2017 YZ4: How Quickly Can NASA Detect Incoming Near-Earth Asteroids And What Happens if They Miss One?

The asteroid 2017 YZ4 is hurtling past Earth today at around 21,500 miles per hour. It'll pass closer to the surface of the Earth than the moon does. Yet NASA only detected the asteroid on Christmas Day. Is that not cutting it a little close?
Preparedness for asteroids like 2017 YZ4, which NASA classifies as a Near-Earth Object (don't worry, it should still pass no closer than around 130,000 miles from Earth) is a somewhat divisive field. At the annual meeting of the American Geophysical Union in December 2016, a NASA scientist warned that humans were disastrously underprepared for asteroid impact, but that there also wasn't much we could do about such prospects anyway, according to the Guardian.

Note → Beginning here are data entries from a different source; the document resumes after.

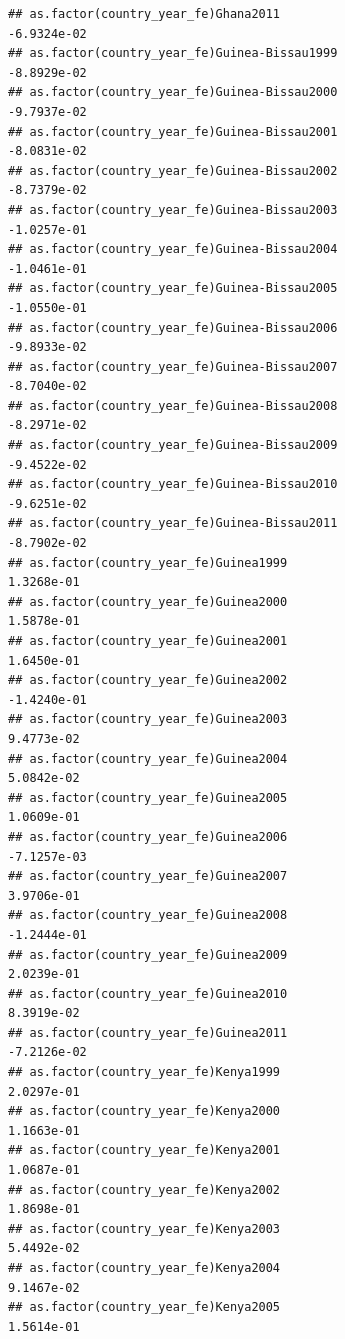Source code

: \documentclass[
  a4paper,
]{article}
\begin{document}
\begin{verbatim}
## as.factor(country_year_fe)Ghana2011                            -6.9324e-02
## as.factor(country_year_fe)Guinea-Bissau1999                    -8.8929e-02
## as.factor(country_year_fe)Guinea-Bissau2000                    -9.7937e-02
## as.factor(country_year_fe)Guinea-Bissau2001                    -8.0831e-02
## as.factor(country_year_fe)Guinea-Bissau2002                    -8.7379e-02
## as.factor(country_year_fe)Guinea-Bissau2003                    -1.0257e-01
## as.factor(country_year_fe)Guinea-Bissau2004                    -1.0461e-01
## as.factor(country_year_fe)Guinea-Bissau2005                    -1.0550e-01
## as.factor(country_year_fe)Guinea-Bissau2006                    -9.8933e-02
## as.factor(country_year_fe)Guinea-Bissau2007                    -8.7040e-02
## as.factor(country_year_fe)Guinea-Bissau2008                    -8.2971e-02
## as.factor(country_year_fe)Guinea-Bissau2009                    -9.4522e-02
## as.factor(country_year_fe)Guinea-Bissau2010                    -9.6251e-02
## as.factor(country_year_fe)Guinea-Bissau2011                    -8.7902e-02
## as.factor(country_year_fe)Guinea1999                            1.3268e-01
## as.factor(country_year_fe)Guinea2000                            1.5878e-01
## as.factor(country_year_fe)Guinea2001                            1.6450e-01
## as.factor(country_year_fe)Guinea2002                           -1.4240e-01
## as.factor(country_year_fe)Guinea2003                            9.4773e-02
## as.factor(country_year_fe)Guinea2004                            5.0842e-02
## as.factor(country_year_fe)Guinea2005                            1.0609e-01
## as.factor(country_year_fe)Guinea2006                           -7.1257e-03
## as.factor(country_year_fe)Guinea2007                            3.9706e-01
## as.factor(country_year_fe)Guinea2008                           -1.2444e-01
## as.factor(country_year_fe)Guinea2009                            2.0239e-01
## as.factor(country_year_fe)Guinea2010                            8.3919e-02
## as.factor(country_year_fe)Guinea2011                           -7.2126e-02
## as.factor(country_year_fe)Kenya1999                             2.0297e-01
## as.factor(country_year_fe)Kenya2000                             1.1663e-01
## as.factor(country_year_fe)Kenya2001                             1.0687e-01
## as.factor(country_year_fe)Kenya2002                             1.8698e-01
## as.factor(country_year_fe)Kenya2003                             5.4492e-02
## as.factor(country_year_fe)Kenya2004                             9.1467e-02
## as.factor(country_year_fe)Kenya2005                             1.5614e-01

\end{verbatim}
\end{document}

Astronomers claim giant asteroid 2017 YZ4 will have ‘near miss’ with planet Earth today https://t.co/Y2a7nd68m7
— Metro (@MetroUK) December 28, 2017
In January of this year, during the final days of the Obama administration, the White House released a National Near-Earth Object Preparedness Strategy, but like many parts of the White House website that page no longer exists. (You can still find the plan here.)
There are international collaborations pursuing the possibilities of deflecting hypothetically dangerous NEOs, essentially by crashing probes into them to knock them off course by a couple of degrees. If caught early enough, by the time they reached Earth that change would have widened into a gap sufficient for them to just sail by. NASA's Center for Near Earth Object Studies has developed an interactive app to study variables of NEO deflection.
CNEOS has a whole roster of search programs, though the smaller the celestial object, the more difficult it is to detect. In 2016, NASA tested a new intruder-alert system for small asteroids that had the potential to get too close for comfort called Scout, which it got to test fairly quickly when such an asteroid passed by in October 2016, according to NPR. Other programs, like the CNEOS monitoring system Sentry, track larger ones. NEOs are generally detected by comparing images of the same part of the sky taken a few minutes apart, according to NASA. It's possible to detect them many years before they'd reach Earth, which is fortunate since some of the trickier ones to deflect might require a few decades' head start.
2017 YZ4 measures somewhere between around 22 and 49 feet across, which relatively speaking is pretty small. For reference, the object responsible for modern Earth's unfortunate lack of dinosaurs was around seven or eight miles across, and for an asteroid to wipe out life on Earth as we know it it would have to be something like 60 miles across, according to Popular Science. If it helps, your odds of getting killed by an asteroid are roughly one in 700,000.
"Extinction-level events, things like dinosaur killers, they're 50 to 60 million years apart, essentially," Joseph Nuth, a researcher with Nasa's Goddard Space Flight Center, told the Guardian last year. "You could say, of course, we're due, but it's a random course at that point."